De warmte komt van buiten naar ons toe, niet van binnenuit – we bedenken het niet zelf Niet in het perfecte, het volmaakte, het schone. In het lelijke en onvolmaakte wordt het Christuskind geboren – en dat is onnoemelijk mooi! De engelen zingen hun goddelijke lied niet bij de machthebbers, maar in het veld bij de herders. Daar zetten zij de toon. Dus, laten ook wij onszelf niet mooier voordoen dan we zijn. We houden daarmee een façade op. Juist in onze lelijkheid, in onze butsen en in ons gewond-zijn door het leven, komt God ons tegemoet.
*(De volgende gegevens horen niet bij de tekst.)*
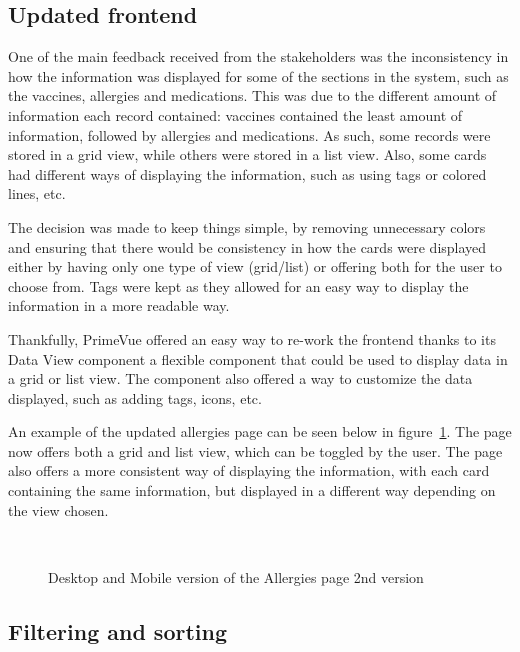 \subsection{Updated frontend}

One of the main feedback received from the stakeholders was the inconsistency in how the information was displayed for some of the sections in the system, such as the vaccines, allergies and medications. This was due to the different amount of information each record contained: vaccines contained the least amount of information, followed by allergies and medications. As such, some records were stored in a grid view, while others were stored in a list view. Also, some cards had different ways of displaying the information, such as using tags or colored lines, etc. 

The decision was made to keep things simple, by removing unnecessary colors and ensuring that there would be consistency in how the cards were displayed \- either by having only one type of view (grid/list) or offering both for the user to choose from. Tags were kept as they allowed for an easy way to display the information in a more readable way.

Thankfully, PrimeVue offered an easy way to re-work the frontend thanks to its Data View component \- a flexible component that could be used to display data in a grid or list view. The component also offered a way to customize the data displayed, such as adding tags, icons, etc. 

An example of the updated allergies page can be seen below in figure~\ref{fig:allergiespagev2}. The page now offers both a grid and list view, which can be toggled by the user. The page also offers a more consistent way of displaying the information, with each card containing the same information, but displayed in a different way depending on the view chosen.

\begin{figure}[ht]
  \centering
  \\[\baselineskip]
  \caption{Desktop and Mobile version of the Allergies page \- 2nd version}\label{fig:allergiespagev2}
\end{figure}

\FloatBarrier{}

\subsection{Filtering and sorting}

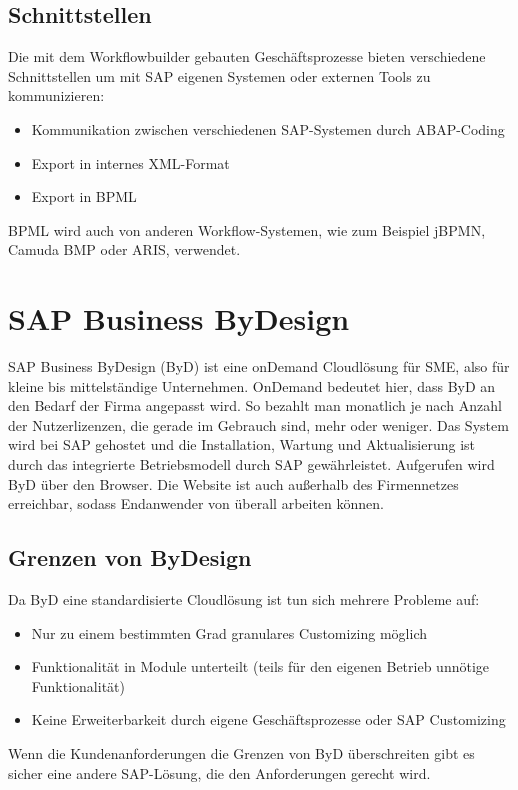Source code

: \documentclass{handout}
\begin{document}
\normalsize

\subsection{Schnittstellen}

Die mit dem Workflowbuilder gebauten Geschäftsprozesse bieten verschiedene Schnittstellen um mit SAP eigenen Systemen oder externen Tools zu kommunizieren:

\begin{itemize}
\item Kommunikation zwischen verschiedenen SAP-Systemen durch ABAP-Coding
\item Export in internes XML-Format
\item Export in BPML
\end{itemize}

BPML wird auch von anderen Workflow-Systemen, wie zum Beispiel jBPMN, Camuda BMP oder ARIS, verwendet.

\section{SAP Business ByDesign}

SAP Business ByDesign (ByD) ist eine onDemand Cloudlösung für SME, also für kleine bis mittelständige Unternehmen. OnDemand bedeutet hier, dass ByD an den Bedarf der Firma angepasst wird. So bezahlt man monatlich je nach Anzahl der Nutzerlizenzen, die gerade im Gebrauch sind, mehr oder weniger. Das System wird bei SAP gehostet und die Installation, Wartung und Aktualisierung ist durch das integrierte Betriebsmodell durch SAP gewährleistet. Aufgerufen wird ByD über den Browser. Die Website ist auch außerhalb des Firmennetzes erreichbar, sodass Endanwender von überall arbeiten können.

\subsection{Grenzen von ByDesign}

Da ByD eine standardisierte Cloudlösung ist tun sich mehrere Probleme auf:

\begin{itemize}
\item Nur zu einem bestimmten Grad granulares Customizing möglich
\item Funktionalität in Module unterteilt (teils für den eigenen Betrieb unnötige Funktionalität)
\item Keine Erweiterbarkeit durch eigene Geschäftsprozesse oder SAP Customizing
\end{itemize}

Wenn die Kundenanforderungen die Grenzen von ByD überschreiten gibt es sicher eine andere SAP-Lösung, die den Anforderungen gerecht wird.


\newpage


\end{document}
Daarvan, daarvoor en voor ons zingen de engelen, die toon wordt gezet van aanvaarding zoals we zijn, niet opgeklopt en opgeprikt.

Nu wij nog, om werkelijk te aanvaarden en accepteren dat God ons het goede gunt, met het visioen van Jesaja. in het kind ons geboren, opdat ons leven op onze wereld zo mooi en goed zal zijn.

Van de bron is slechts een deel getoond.